This is what I have in mind. LOL drawing sucks duo.


----------



## Jerryo (Sep 27, 2011)

I saw a red plant a few days ago at the nursery which gives a good hit of color to the tanks.


----------



## shibbyplustax (Feb 28, 2011)

Would you be able to hook up an external canister filter using that drainage hole and then just feed the output of the filter through the top for a water feature?

Sent from my DROID2 GLOBAL using Tapatalk


----------



## Jerryo (Sep 27, 2011)

Thats a good idea but the hole is not that big to put two hoses through


----------



## Okapi (Oct 12, 2007)

I noticed you posted a picture with a brom from their habitat. Look at some of the red broms like fireball for red color. I got almost all of my broms from this Dendroboard sponsor, and alot of theirs are red: New England Herpetoculture - Neoregelias & Mini Neoregelias

Dischidia ovata (if given enough light) and Fittonia also bring some red to the tank. I included alot of reds in my tank to go with the yellows of my leucs (that I never got around to moving to that tank yet)
Heres a video of my tank:
http://www.dendroboard.com/forum/pa...my-vivarium-built-into-wall-7.html#post650592

Ive yet to see these new tanks in person, so I cant wait for you to start your build and post pics.

BTW, the image codes [ img ] [/ img ] only work if you include a link from a picture on the internet, not from your C drive.


----------



## mellowvision (Feb 6, 2009)

who makes that tank? nice style.


----------



## Jerryo (Sep 27, 2011)

I purchased a sheet of this EC at lowes. I’m certain to have extra right after I’m done.


----------



## Jerryo (Sep 27, 2011)

Okapi…how big is your tank. I’m setting up a 29g tank. I enjoy the colors of broms however they can get too large within my tank. Are you aware of any that matures to 6 inches max? Really, I wish I'm able to place them in my tank. I have one that has grown to 11 inches a. I still have it in a pot. it's got red tipped leafs. Nice brom, but it would acquire nearly half of my tanks estate. LOL. I’m planning to really pay much attention to nature and then determine want I'm able to come up with..


----------



## Jerryo (Sep 27, 2011)

Tetrafauna makes this tank. Its a new stlye with a hole at the bottom. They been around for awhile tho.


----------



## Jerryo (Sep 27, 2011)

Here is the EC cut to specs.


----------



## Jerryo (Sep 27, 2011)

This is going to be used for the waterfall, to seperate the false bottom from the waterfall.


----------



## Jerryo (Sep 27, 2011)

OK this is what I have used for the back of the tank. Mind you that its only a thin layer. It does not need to be on thick.


----------



## Jerryo (Sep 27, 2011)

GE Sealent.


----------



## Jerryo (Sep 27, 2011)

OK let me do this again...with PIC..

OK this is what I have used for the back of the tank. Mind you that its only a thin layer. It does not need to be on thick


----------



## Okapi (Oct 12, 2007)

mine is a 40 gallon breeder. 36in X 18 in X 16 in I believe.

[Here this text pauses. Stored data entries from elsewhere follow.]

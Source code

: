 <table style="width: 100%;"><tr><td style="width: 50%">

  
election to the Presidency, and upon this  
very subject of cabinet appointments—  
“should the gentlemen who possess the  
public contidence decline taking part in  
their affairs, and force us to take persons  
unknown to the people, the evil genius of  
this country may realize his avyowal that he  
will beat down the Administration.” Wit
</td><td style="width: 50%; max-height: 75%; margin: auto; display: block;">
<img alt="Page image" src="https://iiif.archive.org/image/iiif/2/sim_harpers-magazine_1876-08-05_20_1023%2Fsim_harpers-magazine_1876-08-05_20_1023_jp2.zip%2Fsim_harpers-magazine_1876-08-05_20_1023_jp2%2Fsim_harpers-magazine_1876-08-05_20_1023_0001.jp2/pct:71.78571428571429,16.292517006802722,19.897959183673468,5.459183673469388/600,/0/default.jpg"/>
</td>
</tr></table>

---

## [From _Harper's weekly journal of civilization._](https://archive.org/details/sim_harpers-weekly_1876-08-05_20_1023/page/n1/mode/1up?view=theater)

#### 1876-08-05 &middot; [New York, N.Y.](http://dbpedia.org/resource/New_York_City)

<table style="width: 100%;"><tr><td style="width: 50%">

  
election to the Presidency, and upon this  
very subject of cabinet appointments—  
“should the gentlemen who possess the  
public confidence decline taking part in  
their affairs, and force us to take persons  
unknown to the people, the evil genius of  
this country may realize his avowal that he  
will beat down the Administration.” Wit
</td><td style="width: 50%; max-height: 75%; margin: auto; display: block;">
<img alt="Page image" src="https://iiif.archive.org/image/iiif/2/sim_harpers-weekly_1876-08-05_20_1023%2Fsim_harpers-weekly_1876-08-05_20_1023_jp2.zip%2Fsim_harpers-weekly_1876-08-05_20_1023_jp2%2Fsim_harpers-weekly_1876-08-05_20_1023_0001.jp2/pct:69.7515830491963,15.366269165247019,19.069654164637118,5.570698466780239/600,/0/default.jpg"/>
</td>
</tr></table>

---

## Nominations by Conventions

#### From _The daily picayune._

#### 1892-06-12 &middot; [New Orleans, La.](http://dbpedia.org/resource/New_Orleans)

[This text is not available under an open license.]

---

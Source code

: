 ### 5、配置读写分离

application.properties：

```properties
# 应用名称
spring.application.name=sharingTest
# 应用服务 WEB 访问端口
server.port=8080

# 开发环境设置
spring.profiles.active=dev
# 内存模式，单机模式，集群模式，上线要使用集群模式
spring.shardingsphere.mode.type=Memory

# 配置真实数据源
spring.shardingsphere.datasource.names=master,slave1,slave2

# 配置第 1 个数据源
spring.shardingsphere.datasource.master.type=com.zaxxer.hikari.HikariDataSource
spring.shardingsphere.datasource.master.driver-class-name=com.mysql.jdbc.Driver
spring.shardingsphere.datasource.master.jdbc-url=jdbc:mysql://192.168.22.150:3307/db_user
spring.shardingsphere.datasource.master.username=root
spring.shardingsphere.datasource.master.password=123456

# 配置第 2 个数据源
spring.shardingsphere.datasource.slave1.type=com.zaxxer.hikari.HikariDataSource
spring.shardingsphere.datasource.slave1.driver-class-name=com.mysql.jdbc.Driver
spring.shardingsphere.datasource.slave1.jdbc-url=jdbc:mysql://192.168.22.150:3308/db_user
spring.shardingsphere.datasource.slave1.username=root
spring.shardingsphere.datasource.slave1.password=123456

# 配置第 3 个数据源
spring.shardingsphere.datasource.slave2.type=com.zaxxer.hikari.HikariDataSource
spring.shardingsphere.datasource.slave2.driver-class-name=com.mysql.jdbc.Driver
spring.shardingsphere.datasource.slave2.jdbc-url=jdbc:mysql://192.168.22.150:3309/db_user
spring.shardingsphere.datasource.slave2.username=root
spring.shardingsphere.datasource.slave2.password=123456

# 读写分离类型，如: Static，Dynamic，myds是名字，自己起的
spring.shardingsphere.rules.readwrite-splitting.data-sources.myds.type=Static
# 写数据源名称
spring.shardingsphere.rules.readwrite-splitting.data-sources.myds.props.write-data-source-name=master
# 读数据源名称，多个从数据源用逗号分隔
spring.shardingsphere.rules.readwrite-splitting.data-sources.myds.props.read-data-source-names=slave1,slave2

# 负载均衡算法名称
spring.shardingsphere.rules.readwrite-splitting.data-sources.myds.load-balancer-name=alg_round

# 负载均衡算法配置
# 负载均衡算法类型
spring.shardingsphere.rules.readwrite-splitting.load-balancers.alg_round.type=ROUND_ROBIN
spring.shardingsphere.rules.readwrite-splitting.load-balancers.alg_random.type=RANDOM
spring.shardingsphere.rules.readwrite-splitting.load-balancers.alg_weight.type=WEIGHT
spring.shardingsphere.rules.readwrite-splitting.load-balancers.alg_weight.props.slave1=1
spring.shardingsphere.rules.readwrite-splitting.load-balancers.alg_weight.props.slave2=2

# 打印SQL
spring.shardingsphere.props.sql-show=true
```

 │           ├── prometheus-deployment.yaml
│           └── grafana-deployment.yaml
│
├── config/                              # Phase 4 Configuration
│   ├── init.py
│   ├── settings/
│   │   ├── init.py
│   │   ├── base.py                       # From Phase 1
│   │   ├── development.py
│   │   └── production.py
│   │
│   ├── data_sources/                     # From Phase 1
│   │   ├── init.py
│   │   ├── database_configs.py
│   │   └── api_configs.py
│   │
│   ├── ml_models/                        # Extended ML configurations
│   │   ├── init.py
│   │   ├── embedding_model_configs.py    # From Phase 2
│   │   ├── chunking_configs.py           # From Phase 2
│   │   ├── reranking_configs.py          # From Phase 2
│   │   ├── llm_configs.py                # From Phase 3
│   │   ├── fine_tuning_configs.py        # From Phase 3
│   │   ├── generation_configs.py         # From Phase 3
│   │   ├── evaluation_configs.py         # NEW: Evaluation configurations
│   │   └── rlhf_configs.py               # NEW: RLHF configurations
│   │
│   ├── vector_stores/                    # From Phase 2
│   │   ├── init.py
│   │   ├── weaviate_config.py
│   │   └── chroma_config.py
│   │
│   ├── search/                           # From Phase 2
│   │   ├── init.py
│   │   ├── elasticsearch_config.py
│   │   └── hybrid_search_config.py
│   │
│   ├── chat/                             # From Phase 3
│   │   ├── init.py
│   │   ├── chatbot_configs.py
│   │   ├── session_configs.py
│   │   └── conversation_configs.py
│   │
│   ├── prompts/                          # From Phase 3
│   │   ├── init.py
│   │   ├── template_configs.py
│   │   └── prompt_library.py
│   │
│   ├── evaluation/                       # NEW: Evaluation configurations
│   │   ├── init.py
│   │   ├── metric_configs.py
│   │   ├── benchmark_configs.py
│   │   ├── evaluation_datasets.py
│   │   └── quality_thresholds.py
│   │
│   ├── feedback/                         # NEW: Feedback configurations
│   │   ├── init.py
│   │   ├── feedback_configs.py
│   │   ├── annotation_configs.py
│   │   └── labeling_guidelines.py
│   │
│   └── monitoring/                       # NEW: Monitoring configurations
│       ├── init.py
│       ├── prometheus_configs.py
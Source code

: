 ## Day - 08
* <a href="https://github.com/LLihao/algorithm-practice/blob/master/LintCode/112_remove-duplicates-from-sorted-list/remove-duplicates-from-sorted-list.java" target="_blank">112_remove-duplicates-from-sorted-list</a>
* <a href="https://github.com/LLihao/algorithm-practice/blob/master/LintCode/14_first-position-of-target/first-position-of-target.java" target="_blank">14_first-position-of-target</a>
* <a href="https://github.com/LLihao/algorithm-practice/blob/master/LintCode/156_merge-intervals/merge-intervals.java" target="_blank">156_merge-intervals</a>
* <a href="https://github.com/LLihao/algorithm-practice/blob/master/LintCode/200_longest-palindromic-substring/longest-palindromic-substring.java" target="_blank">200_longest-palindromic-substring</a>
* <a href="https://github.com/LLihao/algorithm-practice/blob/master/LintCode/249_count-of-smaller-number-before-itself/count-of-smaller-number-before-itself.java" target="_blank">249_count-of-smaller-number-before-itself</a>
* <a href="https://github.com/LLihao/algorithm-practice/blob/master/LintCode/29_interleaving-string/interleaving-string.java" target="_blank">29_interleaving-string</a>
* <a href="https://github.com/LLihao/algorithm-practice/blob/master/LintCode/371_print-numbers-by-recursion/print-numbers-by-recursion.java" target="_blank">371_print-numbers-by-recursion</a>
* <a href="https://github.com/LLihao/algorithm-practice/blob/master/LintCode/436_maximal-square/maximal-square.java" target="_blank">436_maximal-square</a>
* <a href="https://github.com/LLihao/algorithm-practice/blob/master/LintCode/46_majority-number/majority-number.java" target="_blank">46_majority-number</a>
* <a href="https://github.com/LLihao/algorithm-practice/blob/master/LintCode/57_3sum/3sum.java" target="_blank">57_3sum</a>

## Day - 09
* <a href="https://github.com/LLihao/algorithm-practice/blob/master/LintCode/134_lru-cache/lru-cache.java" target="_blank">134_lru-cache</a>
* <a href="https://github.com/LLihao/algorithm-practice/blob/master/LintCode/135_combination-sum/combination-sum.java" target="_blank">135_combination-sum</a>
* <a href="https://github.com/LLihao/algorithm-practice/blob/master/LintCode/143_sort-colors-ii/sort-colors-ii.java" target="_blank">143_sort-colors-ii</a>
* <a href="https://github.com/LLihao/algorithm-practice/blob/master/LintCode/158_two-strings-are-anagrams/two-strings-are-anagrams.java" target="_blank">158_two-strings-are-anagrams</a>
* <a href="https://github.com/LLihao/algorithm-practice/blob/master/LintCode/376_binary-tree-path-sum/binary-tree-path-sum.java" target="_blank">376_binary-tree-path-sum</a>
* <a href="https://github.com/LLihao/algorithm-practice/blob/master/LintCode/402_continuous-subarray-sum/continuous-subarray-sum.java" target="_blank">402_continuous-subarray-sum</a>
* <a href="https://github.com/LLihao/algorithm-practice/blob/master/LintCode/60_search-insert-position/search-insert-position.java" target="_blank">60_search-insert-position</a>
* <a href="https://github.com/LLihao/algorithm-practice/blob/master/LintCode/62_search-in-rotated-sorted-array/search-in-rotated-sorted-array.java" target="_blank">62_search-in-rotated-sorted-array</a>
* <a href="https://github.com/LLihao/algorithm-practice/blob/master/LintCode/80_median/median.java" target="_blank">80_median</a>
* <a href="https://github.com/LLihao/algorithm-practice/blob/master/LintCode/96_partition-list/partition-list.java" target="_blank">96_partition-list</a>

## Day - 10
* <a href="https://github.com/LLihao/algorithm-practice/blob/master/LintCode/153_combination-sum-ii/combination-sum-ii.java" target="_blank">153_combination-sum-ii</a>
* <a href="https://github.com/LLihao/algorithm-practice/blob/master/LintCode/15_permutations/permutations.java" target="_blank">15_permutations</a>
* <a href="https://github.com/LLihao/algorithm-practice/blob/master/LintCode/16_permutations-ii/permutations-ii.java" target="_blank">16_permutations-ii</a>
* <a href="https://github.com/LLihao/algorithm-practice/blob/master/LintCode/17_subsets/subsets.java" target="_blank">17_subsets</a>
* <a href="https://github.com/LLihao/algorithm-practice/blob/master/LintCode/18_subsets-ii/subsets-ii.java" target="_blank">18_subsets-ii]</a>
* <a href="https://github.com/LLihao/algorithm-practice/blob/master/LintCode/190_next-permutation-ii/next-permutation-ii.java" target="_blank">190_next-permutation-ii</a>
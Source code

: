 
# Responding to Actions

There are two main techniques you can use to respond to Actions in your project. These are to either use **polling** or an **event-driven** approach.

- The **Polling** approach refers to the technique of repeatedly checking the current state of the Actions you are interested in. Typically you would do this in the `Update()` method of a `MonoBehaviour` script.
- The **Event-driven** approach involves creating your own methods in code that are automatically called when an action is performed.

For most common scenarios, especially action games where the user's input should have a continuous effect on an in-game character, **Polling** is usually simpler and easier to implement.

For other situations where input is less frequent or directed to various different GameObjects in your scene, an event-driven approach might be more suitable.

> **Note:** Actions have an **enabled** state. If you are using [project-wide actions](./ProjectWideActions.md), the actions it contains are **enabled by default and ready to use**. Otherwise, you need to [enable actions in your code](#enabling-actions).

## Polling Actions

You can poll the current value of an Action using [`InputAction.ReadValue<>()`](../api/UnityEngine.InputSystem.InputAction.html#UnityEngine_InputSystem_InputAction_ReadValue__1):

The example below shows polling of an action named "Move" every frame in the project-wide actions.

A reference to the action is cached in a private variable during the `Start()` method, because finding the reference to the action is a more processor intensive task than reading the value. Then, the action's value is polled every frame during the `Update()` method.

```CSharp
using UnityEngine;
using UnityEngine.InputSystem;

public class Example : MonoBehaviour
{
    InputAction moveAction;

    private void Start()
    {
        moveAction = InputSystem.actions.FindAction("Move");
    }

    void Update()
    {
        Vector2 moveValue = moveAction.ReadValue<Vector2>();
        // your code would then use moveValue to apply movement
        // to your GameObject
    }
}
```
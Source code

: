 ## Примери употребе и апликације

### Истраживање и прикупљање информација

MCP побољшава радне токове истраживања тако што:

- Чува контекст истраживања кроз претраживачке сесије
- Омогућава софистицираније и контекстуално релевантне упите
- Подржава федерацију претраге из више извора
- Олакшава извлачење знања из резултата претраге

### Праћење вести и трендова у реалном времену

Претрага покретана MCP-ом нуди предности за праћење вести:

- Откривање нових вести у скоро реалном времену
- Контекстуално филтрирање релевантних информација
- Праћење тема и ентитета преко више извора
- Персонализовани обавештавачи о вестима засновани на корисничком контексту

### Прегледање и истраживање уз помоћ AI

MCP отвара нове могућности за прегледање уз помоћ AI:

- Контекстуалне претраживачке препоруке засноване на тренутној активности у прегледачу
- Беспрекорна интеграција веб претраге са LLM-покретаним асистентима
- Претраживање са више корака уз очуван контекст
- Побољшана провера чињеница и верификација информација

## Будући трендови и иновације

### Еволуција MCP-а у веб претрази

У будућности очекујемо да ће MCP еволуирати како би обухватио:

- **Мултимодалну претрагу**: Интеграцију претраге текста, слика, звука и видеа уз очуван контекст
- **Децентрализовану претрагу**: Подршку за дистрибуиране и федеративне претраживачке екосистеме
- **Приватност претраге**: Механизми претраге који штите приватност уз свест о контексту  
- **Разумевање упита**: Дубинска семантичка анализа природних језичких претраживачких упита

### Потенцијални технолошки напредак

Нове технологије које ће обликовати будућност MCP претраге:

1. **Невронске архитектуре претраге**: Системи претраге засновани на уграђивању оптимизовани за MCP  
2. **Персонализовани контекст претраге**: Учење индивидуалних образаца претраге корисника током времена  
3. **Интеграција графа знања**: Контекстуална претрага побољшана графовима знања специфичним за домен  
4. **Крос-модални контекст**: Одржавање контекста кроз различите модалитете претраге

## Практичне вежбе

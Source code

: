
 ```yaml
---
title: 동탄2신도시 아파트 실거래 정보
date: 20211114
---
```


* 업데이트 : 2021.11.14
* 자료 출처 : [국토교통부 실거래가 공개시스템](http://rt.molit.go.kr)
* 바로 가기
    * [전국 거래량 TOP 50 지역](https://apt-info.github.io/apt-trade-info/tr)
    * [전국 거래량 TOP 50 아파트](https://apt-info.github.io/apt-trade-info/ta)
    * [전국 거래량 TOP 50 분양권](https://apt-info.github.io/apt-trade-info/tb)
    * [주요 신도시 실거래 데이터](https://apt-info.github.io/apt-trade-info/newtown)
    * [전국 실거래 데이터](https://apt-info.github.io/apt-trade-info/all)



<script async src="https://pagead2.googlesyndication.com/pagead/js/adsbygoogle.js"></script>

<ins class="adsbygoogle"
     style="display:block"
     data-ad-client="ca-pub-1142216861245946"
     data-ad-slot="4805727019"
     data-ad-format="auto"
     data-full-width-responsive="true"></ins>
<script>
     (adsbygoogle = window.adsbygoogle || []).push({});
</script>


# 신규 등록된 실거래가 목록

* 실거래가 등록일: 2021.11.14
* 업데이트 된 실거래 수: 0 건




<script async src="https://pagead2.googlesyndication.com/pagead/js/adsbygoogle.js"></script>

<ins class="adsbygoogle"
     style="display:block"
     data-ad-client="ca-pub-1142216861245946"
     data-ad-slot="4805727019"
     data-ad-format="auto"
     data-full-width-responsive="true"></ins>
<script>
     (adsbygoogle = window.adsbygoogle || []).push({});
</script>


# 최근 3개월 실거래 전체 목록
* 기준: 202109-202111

As for the broms, the first 5 or so broms listed on their brom page stay pretty small. 
Any cross of N. Lilliputiana will stay small. N. chiquita linda's only get about 4 inches by 4 inches and turn red if given good light.


----------



## Jerryo (Sep 27, 2011)

Here is the tank with silicon. At the bottom you will observe what I have done with the Acrylic sheet. This will be the separation from the false bottom and the waterfall.


----------



## Jerryo (Sep 27, 2011)

It turned out to be challenging to make this acrylic curve. I had it in the oven for 3 min @ 325F This is going to be the mini pond attached to the waterfall.


----------



## Ghost vivs (Sep 26, 2010)

Just a heads up... Silicon and acrylic do not mix well. They will only stay bonded for a short time. If you have something to weigh it down with you may not have any issues, as I think you made enough of a channel with the silicon to keep it from moving left to right.


But if you want to keep both water features 100% separated, you will have to use glass. You could get 3 or 4(or more) pieces of scrap glass cut at lowes for less than 5$. Zigzag it across the bottom however you want, this also makes it easy to use different size rocks for more depth to it while minimizing loss of land and water. 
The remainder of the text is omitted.